I will look into the issue and fix.
> John, Paul,
> I ran the example with the same options and the code aborts at
> a different location in cusp.  Although still called by PCSetUp_SACUSP.
> The example works fine if txpetscgpu is not used.
> Valgrind does not show any relevant issues prior to the std::terminate.
> My best guess based on this and some investigation is that this is 
> happening
> because of inconsistent C style casts in the code (which are #ifdefed 
> out when
> txpetscgpu is not used). They could be related to different code paths 
> taken
> in calling MatCUSPCopyToGPU in sacusp.cu depending on txpetscgpu macro.
> I'm busy with other stuff, but I'll let you know when this gets fixed.
> Chetan
> *From:*petsc-dev-bounces at mcs.anl.gov 
> <mailto:petsc-dev-bounces at mcs.anl.gov> 
> [mailto:petsc-dev-bounces at mcs.anl.gov] *On Behalf Of *John Fettig
> *Sent:* Monday, February 27, 2012 2:02 PM
> *To:* For users of the development version of PETSc
> *Subject:* Re: [petsc-dev] PETSc GPU capabilities
> It finally finished running through cuda-gdb.  Here's a backtrace.  
> new_size=46912574500784 in the call to 
> thrust::detail::vector_base<double, 
> thrust::device_malloc_allocator<double> >::resize looks suspicious.
> #0  0x0000003e1c832885 in raise () from /lib64/libc.so.6
> #1  0x0000003e1c834065 in abort () from /lib64/libc.so.6
> #2  0x0000003e284bea7d in __gnu_cxx::__verbose_terminate_handler() ()
>    from /usr/lib64/libstdc++.so.6
> #3  0x0000003e284bcc06 in ?? () from /usr/lib64/libstdc++.so.6
> #4  0x0000003e284bcc33 in std::terminate() () from 
> /usr/lib64/libstdc++.so.6
> #5  0x0000003e284bcd2e in __cxa_throw () from /usr/lib64/libstdc++.so.6
> #6  0x00002aaaab45ad71 in thrust::detail::backend::cuda::malloc<0u> 
> (n=375300596006272)
>     at malloc.inl:50
> #7  0x00002aaaab454322 in 
> thrust::detail::backend::dispatch::malloc<0u> (n=375300596006272)
>     at malloc.h:56
> #8  0x00002aaaab453555 in thrust::device_malloc (n=375300596006272) at 
> device_malloc.inl:32
> #9  0x00002aaaab46477d in thrust::device_malloc<double> (n=46912574500784)
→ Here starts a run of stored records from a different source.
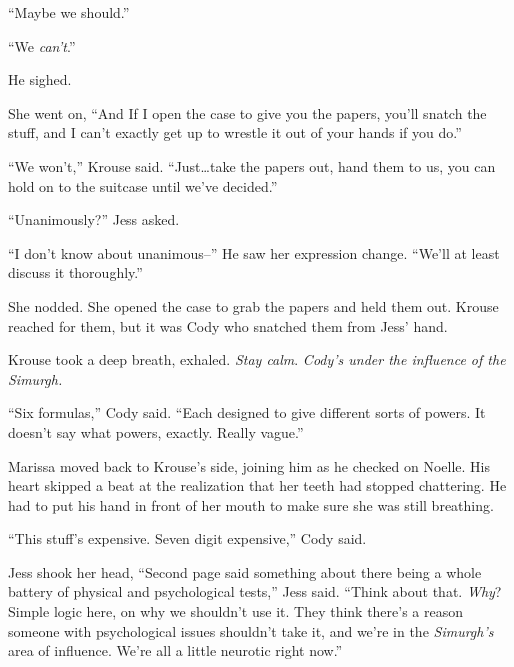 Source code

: ``Maybe we should.''



``We \emph{can't}.''



He sighed.



She went on, ``And If I open the case to give you the papers, you'll snatch the stuff, and I can't exactly get up to wrestle  it out of your hands if you do.''



``We won't,'' Krouse said.  ``Just\ldots take the papers out, hand them to us, you can hold on to the suitcase until we've decided.''



``Unanimously?'' Jess asked.



``I don't know about unanimous--'' He saw her expression change.  ``We'll at least discuss it thoroughly.''



She nodded.  She opened the case to grab the papers and held them out.  Krouse reached for them, but it was Cody who snatched them from Jess' hand.



Krouse took a deep breath, exhaled.  \emph{Stay calm}.  \emph{Cody's under the influence of the Simurgh.}



``Six formulas,'' Cody said.  ``Each designed to give different sorts of powers.  It doesn't say what powers, exactly.  Really vague.''



Marissa moved back to Krouse's side, joining him as he checked on Noelle.  His heart skipped a beat at the realization that her teeth had stopped chattering.  He had to put his hand in front of her mouth to make sure she was still breathing.



``This stuff's expensive.  Seven digit expensive,'' Cody said.



Jess shook her head, ``Second page said something about there being a whole battery of physical and psychological tests,'' Jess said.  ``Think about that.  \emph{Why}?  Simple logic here, on why we shouldn't use it.  They think there's a reason someone with psychological issues shouldn't take it, and we're in the \emph{Simurgh's} area of influence.  We're all a little neurotic right now.''



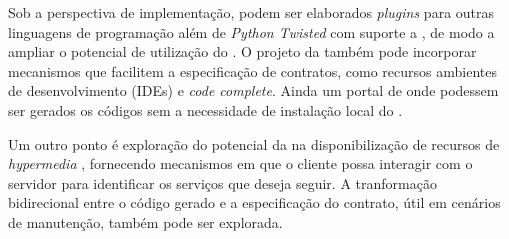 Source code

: Sob a perspectiva de implementação, podem ser elaborados \textit{plugins} para
outras linguagens de programação além de \textit{Python Twisted} com suporte a
\designbycontract{}, de modo a ampliar o potencial de utilização do
\framework{}. O projeto da \neoidl{} também pode incorporar mecanismos que
facilitem a especificação de contratos, como recursos ambientes
de desenvolvimento (IDEs) e \textit{code complete}. Ainda um portal de onde
podessem ser gerados os códigos sem a necessidade de instalação local do
\framework{}.

Um outro ponto é exploração do potencial da \neoidl{} na disponibilização de
recursos de \textit{hypermedia} \cite{webber2010rest}, fornecendo mecanismos
em que o cliente possa interagir com o servidor para identificar os serviços
que deseja seguir. A tranformação bidirecional entre o código gerado e a
especificação do contrato, útil em cenários de manutenção, também pode ser
explorada.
>     at device_malloc.inl:38
> #10 0x00002aaaab461fce in 
> thrust::device_malloc_allocator<double>::allocate (
>     this=0x7fffffff9880, cnt=46912574500784) at 
> device_malloc_allocator.h:101
> #11 0x00002aaaab45ee91 in thrust::detail::contiguous_storage<double, 
> thrust::device_malloc_allocator<double> >::allocate 
> (this=0x7fffffff9880, n=46912574500784)
>     at contiguous_storage.inl:134
> #12 0x00002aaaab46ebba in thrust::detail::contiguous_storage<double, 
> thrust::device_malloc_allocator<double> >::contiguous_storage 
> (this=0x7fffffff9880, n=46912574500784)
>     at contiguous_storage.inl:46
> #13 0x00002aaaab46cd1e in thrust::detail::vector_base<double, 
> thrust::device_malloc_allocator<double> >::fill_insert 
> (this=0x13623990, position=..., n=46912574500784,
>     x=@0x7fffffff9f18) at vector_base.inl:792
> #14 0x00002aaaab46b058 in thrust::detail::vector_base<double, 
> thrust::device_malloc_allocator<double> >::insert (this=0x13623990, 
> position=..., n=46912574500784, x=@0x7fffffff9f18)
>     at vector_base.inl:561
> #15 0x00002aaaab4692a3 in thrust::detail::vector_base<double, 
> thrust::device_malloc_allocator<double> >::resize (this=0x13623990, 
> new_size=46912574500784, x=@0x7fffffff9f18)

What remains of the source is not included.